* [DATA EXTRACTS]:

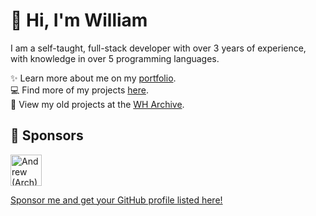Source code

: # 👋 Hi, I'm William
I am a self-taught, full-stack developer with over 3 years of experience, with knowledge in over 5 programming languages.

✨️ Learn more about me on my [portfolio](https://williamharrison.dev).
<br>
💻 Find more of my projects [here](https://github.com/wdhdev).
<br>
📁 View my old projects at the [WH Archive](https://github.com/WHArchive).

## 💖 Sponsors
<!-- sponsors --><a href="https://github.com/Arch881010"><img src="https://github.com/Arch881010.png" width="50px" alt="Andrew (Arch)" /></a><!-- sponsors -->

[Sponsor me and get your GitHub profile listed here!](https://github.com/sponsors/WilliamDavidHarrison)
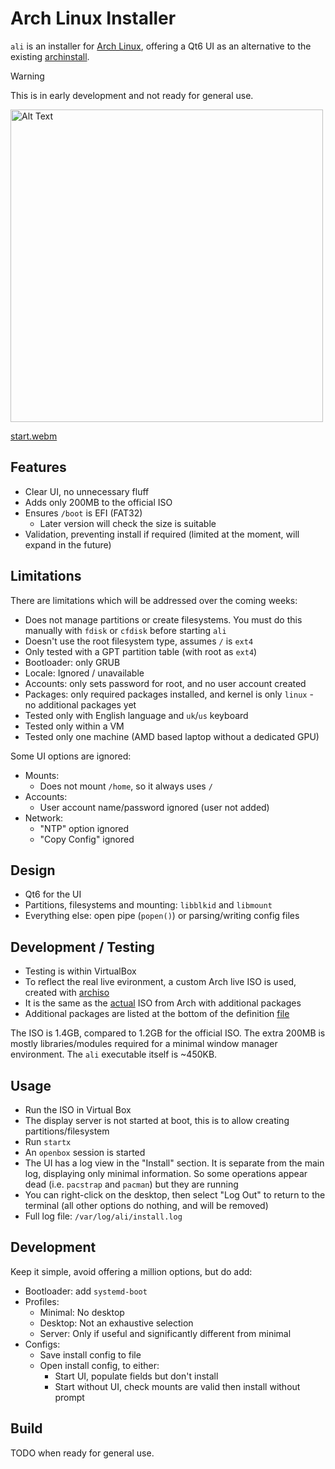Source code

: # Arch Linux Installer
`ali` is an installer for [Arch Linux](https://archlinux.org/), offering a Qt6 UI as an alternative to the existing [archinstall](https://wiki.archlinux.org/title/Archinstall).

> [!WARNING]
> This is in early development and not ready for general use.


<!-- ![start_screen_small](https://github.com/user-attachments/assets/442793c1-7874-49ef-8b44-964fcbbd0643) -->

<img src="https://github.com/user-attachments/assets/442793c1-7874-49ef-8b44-964fcbbd0643" alt="Alt Text" width="500">

[start.webm](https://github.com/user-attachments/assets/1a7deb2e-c4d3-4a1b-b053-5fadae5f32c7)



## Features
- Clear UI, no unnecessary fluff
- Adds only 200MB to the official ISO
- Ensures `/boot` is EFI (FAT32) 
  - Later version will check the size is suitable
- Validation, preventing install if required (limited at the moment, will expand in the future)


## Limitations
There are limitations which will be addressed over the coming weeks:

- Does not manage partitions or create filesystems. You must do this manually with `fdisk` or `cfdisk` before starting `ali`
- Doesn't use the root filesystem type, assumes `/` is `ext4`
- Only tested with a GPT partition table (with root as `ext4`)
- Bootloader: only GRUB
- Locale: Ignored / unavailable
- Accounts: only sets password for root, and no user account created
- Packages: only required packages installed, and kernel is only `linux` - no additional packages yet
- Tested only with English language and `uk`/`us` keyboard
- Tested only within a VM
- Tested only one machine (AMD based laptop without a dedicated GPU)

Some UI options are ignored:
- Mounts:
  - Does not mount `/home`, so it always uses `/`
- Accounts:
  - User account name/password ignored (user not added)
- Network:
  - "NTP" option ignored
  - "Copy Config" ignored

## Design
- Qt6 for the UI
- Partitions, filesystems and mounting: `libblkid` and `libmount`
- Everything else: open pipe (`popen()`) or parsing/writing config files


## Development / Testing
- Testing is within VirtualBox
- To reflect the real live evironment, a custom Arch live ISO is used, created with [archiso](https://wiki.archlinux.org/title/Archiso)
- It is the same as the [actual](https://wiki.archlinux.org/title/Archiso#Prepare_a_custom_profile) ISO from Arch with 
additional packages
- Additional packages are listed at the bottom of the definition [file](https://github.com/ccooper1982/ali/blob/main/archiso/default/packages.x86_64)

The ISO is 1.4GB, compared to 1.2GB for the official ISO. The extra 200MB is mostly libraries/modules required for a minimal
window manager environment. The `ali` executable itself is ~450KB.


## Usage
- Run the ISO in Virtual Box
- The display server is not started at boot, this is to allow creating partitions/filesystem
- Run `startx`
- An `openbox` session is started
- The UI has a log view in the "Install" section. It is separate from the main log, displaying only minimal information. So some operations appear dead (i.e. `pacstrap` and `pacman`) but they are running
- You can right-click on the desktop, then select "Log Out" to return to the terminal (all other options do nothing, and will be removed)
- Full log file: `/var/log/ali/install.log`


## Development
Keep it simple, avoid offering a million options, but do add:

- Bootloader: add `systemd-boot`
- Profiles:
  - Minimal: No desktop
  - Desktop: Not an exhaustive selection
  - Server: Only if useful and significantly different from minimal
- Configs:
  - Save install config to file
  - Open install config, to either:
    - Start UI, populate fields but don't install
    - Start without UI, check mounts are valid then install without prompt
  
  
## Build
TODO when ready for general use.
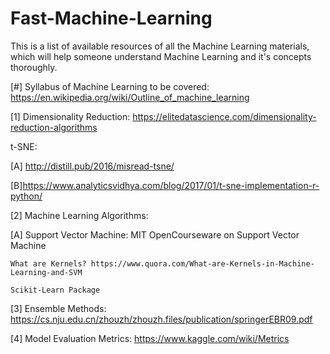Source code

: # Fast-Machine-Learning
This is a list of available resources of all the Machine Learning materials, which will help someone understand Machine Learning and it's concepts thoroughly.

[#] Syllabus of Machine Learning to be covered: https://en.wikipedia.org/wiki/Outline_of_machine_learning


[1] Dimensionality Reduction: https://elitedatascience.com/dimensionality-reduction-algorithms

t-SNE:

  [A] http://distill.pub/2016/misread-tsne/

  [B]https://www.analyticsvidhya.com/blog/2017/01/t-sne-implementation-r-python/


[2] Machine Learning Algorithms:

  [A] Support Vector Machine:
    MIT OpenCourseware on Support Vector Machine

    What are Kernels? https://www.quora.com/What-are-Kernels-in-Machine-Learning-and-SVM

    Scikit-Learn Package

[3] Ensemble Methods: https://cs.nju.edu.cn/zhouzh/zhouzh.files/publication/springerEBR09.pdf

[4] Model Evaluation Metrics: https://www.kaggle.com/wiki/Metrics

* [WORK REQUEST]:
From the listing above, output exactly the run of lines that starts with the line containing "[#] Syllabus of" and ends with the line containing "[A] Support Vector".

* [THE ANSWER]:
[#] Syllabus of Machine Learning to be covered: https://en.wikipedia.org/wiki/Outline_of_machine_learning


[1] Dimensionality Reduction: https://elitedatascience.com/dimensionality-reduction-algorithms

t-SNE:

  [A] http://distill.pub/2016/misread-tsne/

  [B]https://www.analyticsvidhya.com/blog/2017/01/t-sne-implementation-r-python/


[2] Machine Learning Algorithms:

  [A] Support Vector Machine:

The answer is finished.